Machine_Learning_Guidance

DNN Troubleshooting

Basic

Initial test set + a single metric to improve
Target performance
- Human-level performance, published results, previous baselines, etc.

Intuition

Results can be sensitive to small changes in hyperparameter and dataset makeup.

                          Tune hyperparameter
                                  |
Start simple -> Implement & Debug -> Evaluate -> ?
                                  |
                         Improve model & Data

Start simple: simplest model & data possible (LeNet on a subset of the data)
Implement & Debug: Once model runs, overfit a single batch & reproduce a know result
Evaluate: Apply the bias-variance decomposition
- Test error = irreducible error + bias + variance + val overfit
Tuning: Coarse-to-fine random search
Improve model/data
- Make model bigger if Underfit → reducing bias
- Add data or regularize if Overfit → reducing variance

Details

Start simple

Architecture

Arch	Start here	Consider this afterwards
Images	LetNet-like	ResNet
Sequences	LSTM with one hidden layer Temporal Convs	Attention model WaveNet-like
Others	MLP with one hidden layer	Problem-dependent

Defaults

Optimizer: Adam optimizer with learning rate 3e-4
Activations: ReLU (FC and Conv models), tanh (LSTMs)
Regularization: None
Data normalization (e.g.
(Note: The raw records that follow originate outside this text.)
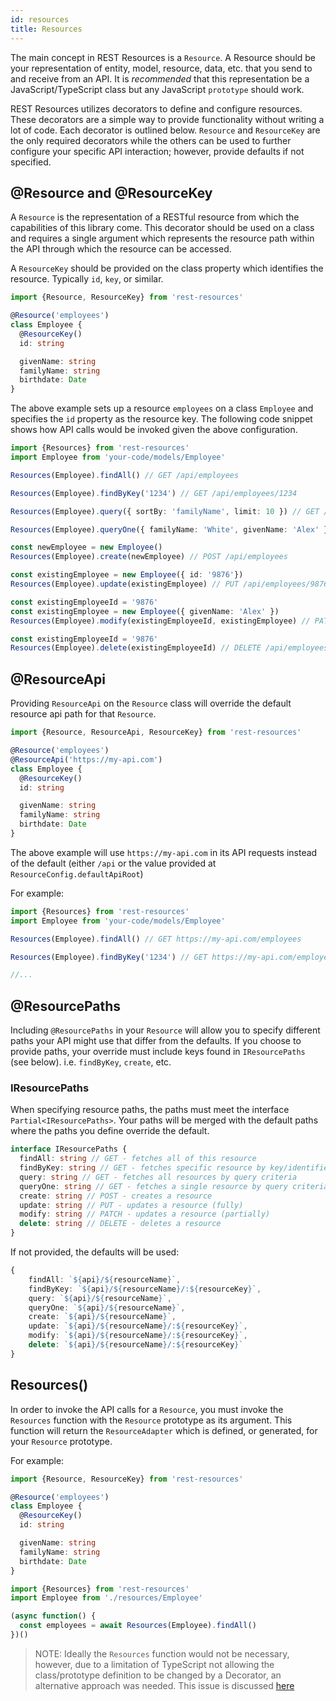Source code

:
 ```yaml
---
id: resources
title: Resources
---
```


The main concept in REST Resources is a `Resource`. A Resource should be your representation of entity, model, resource, data, etc. that you send to and receive from an API. It is _recommended_ that this representation be a JavaScript/TypeScript class but any JavaScript `prototype` should work.

REST Resources utilizes decorators to define and configure resources. These decorators are a simple way to provide functionality without writing a lot of code. Each decorator is outlined below. `Resource` and `ResourceKey` are the only required decorators while the others can be used to further configure your specific API interaction; however, provide defaults if not specified.

## @Resource and @ResourceKey
A `Resource` is the representation of a RESTful resource from which the capabilities of this library come. This decorator should be used on a class and requires a single argument which represents the resource path within the API through which the resource can be accessed.

A `ResourceKey` should be provided on the class property which identifies the resource. Typically `id`, `key`, or similar.

```typescript
import {Resource, ResourceKey} from 'rest-resources'

@Resource('employees')
class Employee {
  @ResourceKey()
  id: string

  givenName: string
  familyName: string
  birthdate: Date
}
```

The above example sets up a resource `employees` on a class `Employee` and specifies the `id` property as the resource key. The following code snippet shows how API calls would be invoked given the above configuration.

```typescript
import {Resources} from 'rest-resources'
import Employee from 'your-code/models/Employee'

Resources(Employee).findAll() // GET /api/employees

Resources(Employee).findByKey('1234') // GET /api/employees/1234

Resources(Employee).query({ sortBy: 'familyName', limit: 10 }) // GET /api/employees?sortBy=familyName&limit=10

Resources(Employee).queryOne({ familyName: 'White', givenName: 'Alex' }) // GET /api/employees?familyName=White&givenName=Alex

const newEmployee = new Employee()
Resources(Employee).create(newEmployee) // POST /api/employees

const existingEmployee = new Employee({ id: '9876'})
Resources(Employee).update(existingEmployee) // PUT /api/employees/9876

const existingEmployeeId = '9876'
const existingEmployee = new Employee({ givenName: 'Alex' })
Resources(Employee).modify(existingEmployeeId, existingEmployee) // PATCH /api/employees/9876

const existingEmployeeId = '9876'
Resources(Employee).delete(existingEmployeeId) // DELETE /api/employees/9876
```

## @ResourceApi
Providing `ResourceApi` on the `Resource` class will override the default resource api path for that `Resource`.

```typescript
import {Resource, ResourceApi, ResourceKey} from 'rest-resources'

@Resource('employees')
@ResourceApi('https://my-api.com')
class Employee {
  @ResourceKey()
  id: string

  givenName: string
  familyName: string
  birthdate: Date
}
```

The above example will use `https://my-api.com` in its API requests instead of the default (either `/api` or the value provided at `ResourceConfig.defaultApiRoot`)

For example:
```typescript
import {Resources} from 'rest-resources'
import Employee from 'your-code/models/Employee'

Resources(Employee).findAll() // GET https://my-api.com/employees

Resources(Employee).findByKey('1234') // GET https://my-api.com/employees/1234

//...
```

## @ResourcePaths
Including `@ResourcePaths` in your `Resource` will allow you to specify different paths your API might use that differ from the defaults. If you choose to provide paths, your override must include keys found in `IResourcePaths` (see below). i.e. `findByKey`, `create`, etc.

### IResourcePaths
When specifying resource paths, the paths must meet the interface `Partial<IResourcePaths>`. Your paths will be merged with the default paths where the paths you define override the default.

```typescript
interface IResourcePaths {
  findAll: string // GET - fetches all of this resource
  findByKey: string // GET - fetches specific resource by key/identifier
  query: string // GET - fetches all resources by query criteria
  queryOne: string // GET - fetches a single resource by query criteria
  create: string // POST - creates a resource
  update: string // PUT - updates a resource (fully)
  modify: string // PATCH - updates a resource (partially)
  delete: string // DELETE - deletes a resource
}
```

If not provided, the defaults will be used:
```typescript
{
    findAll: `${api}/${resourceName}`,
    findByKey: `${api}/${resourceName}/:${resourceKey}`,
    query: `${api}/${resourceName}`,
    queryOne: `${api}/${resourceName}`,
    create: `${api}/${resourceName}`,
    update: `${api}/${resourceName}/:${resourceKey}`,
    modify: `${api}/${resourceName}/:${resourceKey}`,
    delete: `${api}/${resourceName}/:${resourceKey}`
}
```

## Resources()
In order to invoke the API calls for a `Resource`, you must invoke the `Resources` function with the `Resource` prototype as its argument. This function will return the `ResourceAdapter` which is defined, or generated, for your `Resource` prototype.

For example:
```typescript
import {Resource, ResourceKey} from 'rest-resources'

@Resource('employees')
class Employee {
  @ResourceKey()
  id: string

  givenName: string
  familyName: string
  birthdate: Date
}
```

```typescript
import {Resources} from 'rest-resources'
import Employee from './resources/Employee'

(async function() {
  const employees = await Resources(Employee).findAll()
})()
```

> NOTE: Ideally the `Resources` function would not be necessary, however, due to a limitation of TypeScript not allowing the class/prototype definition to be changed by a Decorator, an alternative approach was needed. This issue is discussed [here](https://github.com/Microsoft/TypeScript/issues/4881)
Batch): None

Data

Normalize scale of input data

Subtract mean and divide by variance

Simply the problem itself

Small Training set (~10,000 examples)
Fixed number of classes, objects, image size
Simpler synthetic dataset

Implement

Most common DL bugs

didn’t try to overfit a single batch first.
forgot to toggle train/eval mode for the net.
forgot to .zero_grad() (in pytorch) before .backward().
passed softmaxed outputs to a loss that expects raw logits.
Incorrect shapes for your tensors
- Can fail silently!
- E.g., accidental broadcasting: x.shape = (None,), y.shape = (None, 1), (x+y).shape = (None, None)
Pre-processing inputs incorrectly
- E.g., Forgetting to normalize, or too much pre-processing
Incorrect input to your loss function
- E.g., softmaxed outputs to a loss that expects logits
Forgot to set up train mode for the net correctly
- E.g., toggling train/eval, controlling batch norm dependencies
- Numerical instability - inf/NaN
- Often stems from using an exp, log, or div operation

Let the model start Running

Problem: Shape mismatch, Casting issue (float32)
- Solution: Step through model creation and inference in a debugger
Out of Memory
- Solution: Scale back memory intensive operations one-by-one
Others
- Solution: Standard debugging toolkit
- Stack Overflow + interactive debugger

Error analysis

Error goes up
- Flipped the sign of the loss function / gradient
- Learning rate too high
- Softmax taken over wrong dimension
Error explodes
- Numerical issue. Check all exp, log, and div operations
- Learning rate too high
Error oscillates
- Data or labels corrupted (e.g., zeroed, incorrectly shuffled, or preprocessed incorrectly)
- Learning rate too high
Error plateaus
- Learning rate too low
- Gradients not flowing through the whole model
- Too much regularization
- Incorrect input to loss function (e.g., softmax instead of logits)
- Data or labels corrupted

Evaluation

Apply the bias-variance decomposition

Test error = irreducible error + bias + variance + val overfit

Error source	Value	Analysis
Goal performance	1%
Train error	20%	Train - Goal = 19% Underfit
Validation error	27%	Val - Train = 7% Overfit
Test error	28%	Test - Val = 1% Val overfit

Choose Hyperparameter

Check initial loss

Coarse grid sampling (random is better)

reg = 10 ** Uniform(-5,5)
lr  = 10 ** Uniform(-6,-3)

Overfit a small sample and Train for ~1-5 epochs

Find LR that makes loss go down

acc = 0.412  lr : 1.405e-4  reg: 4.234e-4 (epoch 1 / 100) ✓
acc = 0.212  lr : 2.025e-3  reg: 2.793e-5 (epoch 2 / 100) 
acc = 0.612  lr : 3.045e-4  reg: 3.79e-4 (epoch 3 / 100)  ✓
acc = 0.112  lr : 6.435e-1  reg: 5.79e-3 (epoch 4 / 100) 
acc = 0.425  lr : 3.235e-4  reg: 7.79e-1 (epoch 5 / 100)  ✓

=>
lr  : ~ -4
reg : ~ e-4 - e-1

Refine grid, train longer
- Look at loss and accuracy curves
- Recursively

Improve model/data

Make model bigger if Underfit → reducing bias
- Reduce regularization
- Error analysis
- Choose a different (closer to state-of-the art) model architecture (e.g., move from LeNet to ResNet)
- Tune hyper-parameters (e.g., learning rate)
- Add features
Add data or regularize if Overfit → reducing variance
- Add normalization (e.g., batch norm, layer norm)
- Add data augmentation
- Increase regularization (e.g., dropout, L2, weight decay)
- Error analysis
- Choose a different (closer to state-of-the-art) model architecture
- Tune hyper-parameters
- Early stopping, Remove features, Reduce model size